1 Introduction

Ever since Stigler (1961), a growing number of papers have analysed empirically the association between consumer information and price dispersion. Studying gasoline demand, Marvel (1976) finds that both price dispersion at a point in time and price variability over time depend on a set of proxy variables that represent the benefits and costs to consumers of acquiring information. In a review of the literature, Baye et al. (2006) conclude that much of the observed price dispersion in online and offline markets stems from consumers’ costs of acquiring information about firms, and firms’ costs of transmitting information to consumers. The question that arises is: How do consumers acquire information? The theoretical literature offers two models: clearinghouse and sequential search models. In the former, (some) consumers enter an information clearinghouse and become fully informed through, for instance, newspaper and all-or-nothing non-sequential searches. In the latter, consumers assemble information by sequentially visiting the stores in the market and stopping at some point without becoming perfectly informed. The main feature in all-or-nothing non-sequential search models is that they do not allow for searching more or less, but for a discrete decision only: consumers do not search and remain uninformed, or do search and become fully informed.

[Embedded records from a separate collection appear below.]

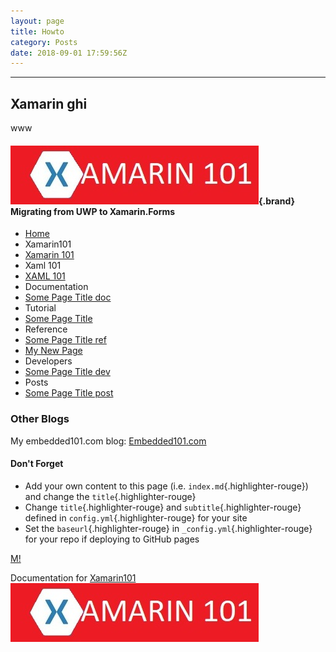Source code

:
 ```yaml
---
layout: page
title: Howto
category: Posts
date: 2018-09-01 17:59:56Z
---
```



---
Xamarin
ghi
---


www

#### [![](/images/xamarin101.jpg)](/){.brand} Migrating from UWP to Xamarin.Forms

-   [Home](/)
-   Xamarin101
-   [Xamarin 101](/xam/xamarin-101.html)
-   Xaml 101
-   [XAML 101](/xaml/xaml-101.html)
-   Documentation
-   [Some Page Title doc](/doc/some-page-title-doc.html)
-   Tutorial
-   [Some Page Title](/tut/tut.html)
-   Reference
-   [Some Page Title ref](/ref/some-page-title-ref.html)
-   [My New Page](/ref/my-new-page.html)
-   Developers
-   [Some Page Title dev](/dev/some-page-title-dev.html)
-   Posts
-   [Some Page Title post](/post/some-page-title-post.html)

### Other Blogs

My embedded101.com blog:
[Embedded101.com](http://embedded101.com/Blogs/David-Jones)

#### Don't Forget

-   Add your own content to this page (i.e.
    `index.md`{.highlighter-rouge}) and change the
    `title`{.highlighter-rouge}
-   Change `title`{.highlighter-rouge} and
    `subtitle`{.highlighter-rouge} defined in
    `config.yml`{.highlighter-rouge} for your site
-   Set the `baseurl`{.highlighter-rouge} in
    `_config.yml`{.highlighter-rouge} for your repo if deploying to
    GitHub pages

[M!](https://marketplace.visualstudio.com/items?itemName=MadsKristensen.MarkdownEditor)

Documentation for
[Xamarin101](https://github.com/bruth/jekyll-docs-template)
![](/images/xamarin101.jpg)
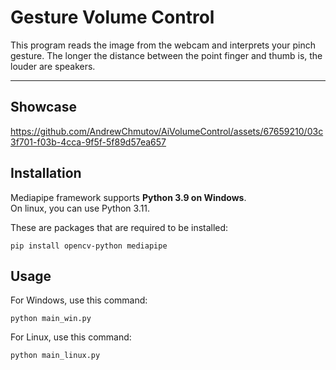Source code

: # Gesture Volume Control

This program reads the image from the webcam and interprets your pinch gesture. The longer the distance between the point finger and thumb is, the louder are speakers.

---

## Showcase

https://github.com/AndrewChmutov/AiVolumeControl/assets/67659210/03c3f701-f03b-4cca-9f5f-5f89d57ea657



## Installation

Mediapipe framework supports __Python 3.9 on Windows__.<br>
On linux, you can use Python 3.11.


These are packages that are required to be installed:
```
pip install opencv-python mediapipe
```

## Usage
For Windows, use this command:
```
python main_win.py
```

For Linux, use this command:
```
python main_linux.py
```

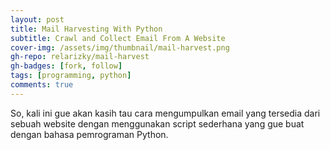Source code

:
 ```yaml
---
layout: post
title: Mail Harvesting With Python
subtitle: Crawl and Collect Email From A Website 
cover-img: /assets/img/thumbnail/mail-harvest.png
gh-repo: relarizky/mail-harvest
gh-badges: [fork, follow]
tags: [programming, python]
comments: true
---
```


So, kali ini gue akan kasih tau cara mengumpulkan email yang tersedia dari sebuah website dengan menggunakan script sederhana yang gue buat dengan bahasa pemrograman Python.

During the last decade or so, the introduction of transparency initiatives in the form of mandatory price posting and the advent of vendor websites have led to the study of the effect of information disclosure mechanisms on market outcomes such as price levels and price dispersion; see, inter alia, Hong (2014), Jang (2015), Rossi and Chintagunta (2016) and Luco (2019). At the same time, a number of authors have started to use the number of daily visits to these websites as a proxy for consumer search, with the purpose of studying the factors that guide consumers to search for better prices, reversing, to some extent, the price dispersion-consumer search link studied in (almost all) the previous research.

In this paper, we examine the effect of price changes and price dispersion on consumer search in retail diesel markets in France. We take advantage of a piece of French legislation requiring that all stations that sell more than 500 m3 of fuel per year must report all fuel price changes to the Ministry of Economy, which are then made freely available to the public through a governmental website. The motivation behind the website is to provide motorists with accurate and up to date price information to help guide their purchase decisions. From theoretical models of price dispersion, the French government website serves as an information clearinghouse that fully informs consumers who visit the site. It means sequential search models are less likely to apply to this situation.Footnote 1 We use these data to obtain an accurate measure of market-level cross-sectional price dispersion and their changes from day to day. In addition, the main feature of this research is that for measuring consumer search we use novel data on daily consultation measures from this government-run site.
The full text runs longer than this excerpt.